(Dataset entries)
◆ ◆ ◆ ◆

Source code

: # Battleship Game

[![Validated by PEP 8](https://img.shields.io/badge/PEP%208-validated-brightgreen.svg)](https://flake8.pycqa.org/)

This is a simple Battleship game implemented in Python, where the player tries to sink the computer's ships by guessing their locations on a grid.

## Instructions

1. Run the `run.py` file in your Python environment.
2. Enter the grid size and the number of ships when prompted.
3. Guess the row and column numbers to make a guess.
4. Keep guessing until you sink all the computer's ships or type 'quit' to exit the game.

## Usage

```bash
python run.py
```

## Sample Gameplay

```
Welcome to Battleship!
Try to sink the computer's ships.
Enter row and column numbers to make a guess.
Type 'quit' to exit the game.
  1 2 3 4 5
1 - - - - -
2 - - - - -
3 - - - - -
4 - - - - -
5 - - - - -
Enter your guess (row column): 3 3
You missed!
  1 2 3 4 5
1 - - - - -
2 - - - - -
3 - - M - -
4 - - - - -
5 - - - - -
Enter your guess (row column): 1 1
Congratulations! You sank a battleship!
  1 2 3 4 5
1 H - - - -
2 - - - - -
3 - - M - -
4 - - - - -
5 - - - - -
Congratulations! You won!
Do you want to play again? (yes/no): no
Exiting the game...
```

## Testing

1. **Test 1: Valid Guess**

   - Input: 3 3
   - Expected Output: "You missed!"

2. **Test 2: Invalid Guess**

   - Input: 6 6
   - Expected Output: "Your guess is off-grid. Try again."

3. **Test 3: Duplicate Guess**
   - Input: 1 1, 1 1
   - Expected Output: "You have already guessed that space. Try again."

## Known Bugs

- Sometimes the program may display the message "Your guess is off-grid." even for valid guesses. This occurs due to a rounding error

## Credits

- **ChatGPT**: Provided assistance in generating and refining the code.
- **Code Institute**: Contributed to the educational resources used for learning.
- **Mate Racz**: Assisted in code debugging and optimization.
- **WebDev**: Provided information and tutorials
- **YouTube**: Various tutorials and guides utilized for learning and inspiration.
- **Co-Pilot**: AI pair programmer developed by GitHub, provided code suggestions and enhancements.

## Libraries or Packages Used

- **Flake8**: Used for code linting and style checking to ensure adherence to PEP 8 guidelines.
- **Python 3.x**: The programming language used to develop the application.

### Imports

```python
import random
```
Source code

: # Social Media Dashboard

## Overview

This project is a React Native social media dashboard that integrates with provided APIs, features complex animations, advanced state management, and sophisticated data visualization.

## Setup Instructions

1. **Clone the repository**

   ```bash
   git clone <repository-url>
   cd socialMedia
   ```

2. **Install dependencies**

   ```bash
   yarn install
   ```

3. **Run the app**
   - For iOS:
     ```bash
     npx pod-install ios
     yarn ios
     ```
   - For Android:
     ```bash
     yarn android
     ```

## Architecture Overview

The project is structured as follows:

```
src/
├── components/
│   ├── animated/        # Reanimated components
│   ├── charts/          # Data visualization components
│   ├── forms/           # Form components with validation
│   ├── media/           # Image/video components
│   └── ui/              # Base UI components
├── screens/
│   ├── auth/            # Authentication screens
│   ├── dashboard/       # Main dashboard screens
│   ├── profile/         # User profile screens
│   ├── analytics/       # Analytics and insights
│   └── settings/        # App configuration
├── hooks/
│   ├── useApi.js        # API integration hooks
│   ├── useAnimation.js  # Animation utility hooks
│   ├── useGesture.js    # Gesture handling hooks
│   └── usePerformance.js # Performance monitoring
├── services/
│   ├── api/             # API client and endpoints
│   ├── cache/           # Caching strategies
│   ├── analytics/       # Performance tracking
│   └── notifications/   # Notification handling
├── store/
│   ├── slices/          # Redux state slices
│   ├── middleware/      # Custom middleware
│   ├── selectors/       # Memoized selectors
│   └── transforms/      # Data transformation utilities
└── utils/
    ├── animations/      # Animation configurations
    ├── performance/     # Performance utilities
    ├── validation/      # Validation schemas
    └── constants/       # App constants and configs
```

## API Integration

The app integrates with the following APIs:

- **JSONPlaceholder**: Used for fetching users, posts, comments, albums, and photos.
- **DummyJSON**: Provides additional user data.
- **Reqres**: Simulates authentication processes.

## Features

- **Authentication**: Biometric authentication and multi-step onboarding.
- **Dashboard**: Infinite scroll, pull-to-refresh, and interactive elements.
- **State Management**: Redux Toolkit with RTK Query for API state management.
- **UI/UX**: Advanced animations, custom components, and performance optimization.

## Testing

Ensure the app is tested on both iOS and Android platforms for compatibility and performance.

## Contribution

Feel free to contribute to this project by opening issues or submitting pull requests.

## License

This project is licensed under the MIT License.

◆ ◆ ◆ ◆

Show the lines of the entries that include the string "ships", copying each in full.

RESULT:
This is a simple Battleship game implemented in Python, where the player tries to sink the computer's ships by guessing their locations on a grid.
2. Enter the grid size and the number of ships when prompted.
4. Keep guessing until you sink all the computer's ships or type 'quit' to exit the game.
Try to sink the computer's ships.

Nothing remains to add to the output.